Bond prices turned higher. The market spent several more days bouncing around, and when China did place tariffs on a small number of exports, stocks plunged.

Among a few bright spots, Humana HUM.N jumped 4.4 percent Reuters reported Walmart WMT.N was in early-stage talks with the health insurer about developing closer ties, with acquisition discussed as one possibility.

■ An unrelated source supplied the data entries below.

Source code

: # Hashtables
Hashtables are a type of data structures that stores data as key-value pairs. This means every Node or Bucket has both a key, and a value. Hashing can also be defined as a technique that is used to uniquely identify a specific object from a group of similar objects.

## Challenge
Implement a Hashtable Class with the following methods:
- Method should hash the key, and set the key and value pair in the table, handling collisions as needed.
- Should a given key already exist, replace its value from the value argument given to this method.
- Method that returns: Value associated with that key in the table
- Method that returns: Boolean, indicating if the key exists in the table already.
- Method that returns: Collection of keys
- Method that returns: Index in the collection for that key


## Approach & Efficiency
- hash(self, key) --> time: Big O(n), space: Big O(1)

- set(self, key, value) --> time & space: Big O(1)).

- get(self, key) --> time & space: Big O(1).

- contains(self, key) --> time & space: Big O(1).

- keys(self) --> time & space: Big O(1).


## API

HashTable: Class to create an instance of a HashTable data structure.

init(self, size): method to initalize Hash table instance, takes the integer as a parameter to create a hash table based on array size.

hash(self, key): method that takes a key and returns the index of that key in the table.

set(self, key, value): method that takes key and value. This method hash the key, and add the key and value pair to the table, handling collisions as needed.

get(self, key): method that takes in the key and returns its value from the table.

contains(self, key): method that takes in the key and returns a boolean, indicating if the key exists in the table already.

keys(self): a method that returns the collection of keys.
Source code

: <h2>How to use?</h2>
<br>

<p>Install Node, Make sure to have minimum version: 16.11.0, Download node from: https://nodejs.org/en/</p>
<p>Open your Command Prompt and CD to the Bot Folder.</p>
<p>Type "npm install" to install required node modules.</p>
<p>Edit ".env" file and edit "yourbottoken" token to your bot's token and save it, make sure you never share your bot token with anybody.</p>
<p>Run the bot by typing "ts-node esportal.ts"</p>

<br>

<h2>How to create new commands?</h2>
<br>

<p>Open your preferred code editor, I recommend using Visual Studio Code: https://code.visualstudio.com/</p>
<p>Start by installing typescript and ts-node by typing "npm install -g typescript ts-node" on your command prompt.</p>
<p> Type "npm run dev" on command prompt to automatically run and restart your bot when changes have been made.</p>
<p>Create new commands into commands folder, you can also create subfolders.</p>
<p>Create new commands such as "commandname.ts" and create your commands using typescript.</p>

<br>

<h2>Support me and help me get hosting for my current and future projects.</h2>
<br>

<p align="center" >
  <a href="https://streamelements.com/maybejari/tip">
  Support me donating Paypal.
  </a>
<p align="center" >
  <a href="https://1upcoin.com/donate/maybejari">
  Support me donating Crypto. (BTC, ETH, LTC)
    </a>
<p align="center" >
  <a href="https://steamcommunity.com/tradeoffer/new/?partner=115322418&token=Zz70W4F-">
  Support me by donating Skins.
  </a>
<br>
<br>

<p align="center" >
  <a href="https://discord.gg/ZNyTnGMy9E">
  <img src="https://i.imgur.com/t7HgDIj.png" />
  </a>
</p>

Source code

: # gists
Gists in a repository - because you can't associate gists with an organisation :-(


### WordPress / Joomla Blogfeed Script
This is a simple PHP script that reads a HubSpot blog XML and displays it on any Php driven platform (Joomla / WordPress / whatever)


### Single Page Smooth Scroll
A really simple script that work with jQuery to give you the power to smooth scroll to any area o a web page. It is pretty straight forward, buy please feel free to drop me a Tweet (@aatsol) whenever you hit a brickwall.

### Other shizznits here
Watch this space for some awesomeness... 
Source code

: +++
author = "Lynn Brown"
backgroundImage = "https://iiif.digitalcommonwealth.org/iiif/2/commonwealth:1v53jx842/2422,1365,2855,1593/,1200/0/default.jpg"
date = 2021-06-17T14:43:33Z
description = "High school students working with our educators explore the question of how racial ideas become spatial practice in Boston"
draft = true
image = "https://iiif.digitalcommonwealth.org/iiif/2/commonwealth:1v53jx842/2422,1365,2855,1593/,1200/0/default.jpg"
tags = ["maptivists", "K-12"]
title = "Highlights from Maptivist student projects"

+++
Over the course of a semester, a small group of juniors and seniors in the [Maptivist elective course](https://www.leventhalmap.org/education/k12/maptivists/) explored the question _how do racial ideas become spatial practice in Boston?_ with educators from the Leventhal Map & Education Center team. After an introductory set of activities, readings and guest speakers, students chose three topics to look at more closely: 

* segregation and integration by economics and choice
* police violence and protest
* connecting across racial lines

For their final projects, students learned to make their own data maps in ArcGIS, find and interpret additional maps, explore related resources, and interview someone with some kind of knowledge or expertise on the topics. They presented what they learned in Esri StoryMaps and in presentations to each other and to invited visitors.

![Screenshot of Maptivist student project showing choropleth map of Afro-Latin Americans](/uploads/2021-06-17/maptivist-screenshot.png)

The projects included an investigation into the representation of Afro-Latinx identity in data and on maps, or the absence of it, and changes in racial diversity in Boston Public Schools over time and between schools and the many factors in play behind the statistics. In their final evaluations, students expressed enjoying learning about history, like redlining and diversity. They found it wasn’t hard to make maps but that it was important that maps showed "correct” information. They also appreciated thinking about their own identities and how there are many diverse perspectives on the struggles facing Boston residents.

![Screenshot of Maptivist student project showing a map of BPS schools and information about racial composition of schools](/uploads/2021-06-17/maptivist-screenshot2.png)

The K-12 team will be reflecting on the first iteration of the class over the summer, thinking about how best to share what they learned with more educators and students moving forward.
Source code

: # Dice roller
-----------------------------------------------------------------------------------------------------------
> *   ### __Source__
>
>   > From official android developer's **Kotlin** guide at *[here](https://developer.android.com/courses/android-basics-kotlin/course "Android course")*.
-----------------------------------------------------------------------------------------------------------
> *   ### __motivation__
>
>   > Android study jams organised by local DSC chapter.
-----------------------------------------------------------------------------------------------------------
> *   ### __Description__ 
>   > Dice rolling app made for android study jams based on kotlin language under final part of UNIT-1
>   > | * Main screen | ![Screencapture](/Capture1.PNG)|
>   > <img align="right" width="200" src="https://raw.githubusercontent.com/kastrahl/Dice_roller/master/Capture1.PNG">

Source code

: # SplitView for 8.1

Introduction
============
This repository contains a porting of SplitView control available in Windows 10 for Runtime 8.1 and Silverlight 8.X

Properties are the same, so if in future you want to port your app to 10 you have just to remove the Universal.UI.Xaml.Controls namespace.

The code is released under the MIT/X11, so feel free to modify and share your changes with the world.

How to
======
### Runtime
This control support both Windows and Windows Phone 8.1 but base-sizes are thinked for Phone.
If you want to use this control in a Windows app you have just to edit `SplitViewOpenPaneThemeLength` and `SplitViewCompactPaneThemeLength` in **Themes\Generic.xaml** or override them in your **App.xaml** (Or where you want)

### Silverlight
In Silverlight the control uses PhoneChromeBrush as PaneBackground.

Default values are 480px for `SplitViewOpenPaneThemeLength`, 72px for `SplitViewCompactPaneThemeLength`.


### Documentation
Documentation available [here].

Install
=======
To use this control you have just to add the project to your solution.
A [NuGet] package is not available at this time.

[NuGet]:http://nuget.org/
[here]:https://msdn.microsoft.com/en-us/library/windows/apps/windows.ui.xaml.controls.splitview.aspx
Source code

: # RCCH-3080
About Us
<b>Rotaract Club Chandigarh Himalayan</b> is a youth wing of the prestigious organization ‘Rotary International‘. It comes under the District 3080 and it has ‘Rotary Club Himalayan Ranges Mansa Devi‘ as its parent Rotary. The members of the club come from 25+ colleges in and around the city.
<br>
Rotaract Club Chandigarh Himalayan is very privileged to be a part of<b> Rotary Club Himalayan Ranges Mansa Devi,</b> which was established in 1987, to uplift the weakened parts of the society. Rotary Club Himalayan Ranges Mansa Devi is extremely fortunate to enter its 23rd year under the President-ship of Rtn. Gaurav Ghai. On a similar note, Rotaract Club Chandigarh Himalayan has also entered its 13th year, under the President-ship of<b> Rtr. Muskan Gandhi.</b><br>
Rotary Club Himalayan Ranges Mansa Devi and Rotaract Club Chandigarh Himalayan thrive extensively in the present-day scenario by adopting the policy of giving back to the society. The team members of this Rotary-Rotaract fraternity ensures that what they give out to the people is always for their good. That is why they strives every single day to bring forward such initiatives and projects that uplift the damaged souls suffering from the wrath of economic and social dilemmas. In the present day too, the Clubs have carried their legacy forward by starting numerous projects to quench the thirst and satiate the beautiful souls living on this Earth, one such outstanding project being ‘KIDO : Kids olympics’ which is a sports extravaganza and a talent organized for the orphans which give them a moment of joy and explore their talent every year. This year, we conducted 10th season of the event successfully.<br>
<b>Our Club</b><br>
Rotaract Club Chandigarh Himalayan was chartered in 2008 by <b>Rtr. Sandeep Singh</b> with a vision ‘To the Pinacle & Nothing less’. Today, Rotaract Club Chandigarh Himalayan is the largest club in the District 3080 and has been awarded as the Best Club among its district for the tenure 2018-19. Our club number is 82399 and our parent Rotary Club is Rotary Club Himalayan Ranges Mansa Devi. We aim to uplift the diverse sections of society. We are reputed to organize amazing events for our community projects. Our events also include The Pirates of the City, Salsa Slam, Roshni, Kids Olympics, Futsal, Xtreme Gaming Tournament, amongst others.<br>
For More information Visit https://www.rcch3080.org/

COMMODITIES: Benchmark U.S. crude lost $1.71, or 2.7 percent, to $63.23 a barrel in NY. The index lost 3%, which is set to be its biggest one-day percentage drop since February 8, as well as its sixth daily drop of the past eight sessions. Hong Kong's Hang Seng bucked the trend, ending up 0.2 per cent at 30,137.49.

Shares of Boeing Co., for instance, continued their recent slide on Monday, losing 1.7 per cent, as investors fretted about whether the US airplane maker, a major supplier to Chinese state-owned airlines, will have its wings clipped by retaliatory Chinese action. The euro edged up to $1.2308 from $1.2306.

A barrel of USA crude gained 50 cents to $63.51 in NY while Brent crude, used to price worldwide oils, rose 48 cents to $68.12 a barrel in London. Natural gas slid 5 cents to $2.68 per 1,000 cubic feet.